Chinese President Xi Jinping reportedly made a rare visit to the controversy-laden region of Xinjiang this week, where his government has been accused of abuses against Uyghur and other Turkic minorities of the Muslim faith.
What Happened: Xi made his first and a rare trip to the remote region of Xinjiang, according to Xinhua, where his “strike hard” campaign led to strained ties with the U.S. over alleged human rights abuses.
The state media said that Xi, also general secretary of the Communist Party of China Central Committee, made an “inspection” of Urumqi’s western region, where he “called for strengthening party organizations” and offering services “to benefit residents of all ethnic groups.”

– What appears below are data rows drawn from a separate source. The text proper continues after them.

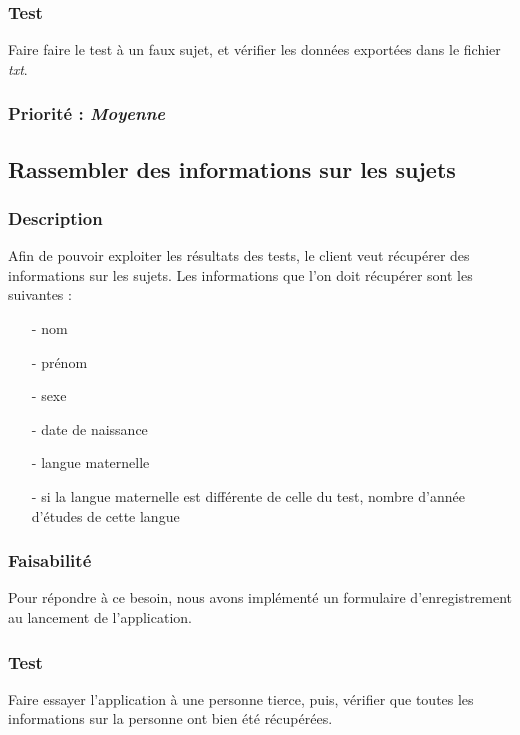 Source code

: \subsubsection{Test}

Faire faire le test à un faux sujet, et vérifier les données exportées dans le fichier \textit{txt}.

\subsubsection{Priorité : \textit{Moyenne}}

\subsection{Rassembler des informations sur les sujets}

\subsubsection{Description}

Afin de pouvoir exploiter les résultats des tests, le client veut récupérer des informations sur les sujets.
Les informations que l’on doit récupérer sont les suivantes :\\
\begin{itemize}
 \item[-]  nom
 \item[-]  prénom
 \item[-]  sexe
 \item[-]  date de naissance
 \item[-]  langue maternelle
 \item[-]  si la langue maternelle est différente de celle du test, nombre d’année d’études de cette langue
\end{itemize}

\subsubsection{Faisabilité}
  
	Pour répondre à ce besoin, nous avons implémenté un formulaire d’enregistrement au lancement de l’application.

\subsubsection{Test}

Faire essayer l’application à une personne tierce, puis, vérifier que toutes les informations sur la personne ont bien été récupérées.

Xi spent the last two days in the region and lauded it as a “hub in Belt and Road cooperation.” He also visited a museum where he urged for “better preservation” of minority groups’ cultural heritage.
Why It Matters: The President’s visit came days after he visited Hong Kong to celebrate its 25th anniversary of Chinese rule, which experts see as his way of demonstrating national unity when he seeks to lengthen his term as the Chinese President.
Xi’s comments were “clearly attempts to respond to the international criticism and voluminous evidence of his regime’s assimilationist policies,” James Millward, professor of history at Georgetown University, told Bloomberg.
The ‘Strike Hard’ Campaign: In 2014, Xi’s government ordered authorities to “strike hard” against violence in the region. Several investigative reports alleged the government swept an estimated 1 million Uyghurs and other local ethnic minorities into detention camps for offenses such as having a beard or downloading certain apps to phones.
The U.S. had condemned China for its acts and said those detention camps were a part of its campaign of genocide against the Muslim Uyghurs. However, Beijing denied such claims, saying China was fighting terrorism and dubbed the detention facilities as ‘vocational training centers.’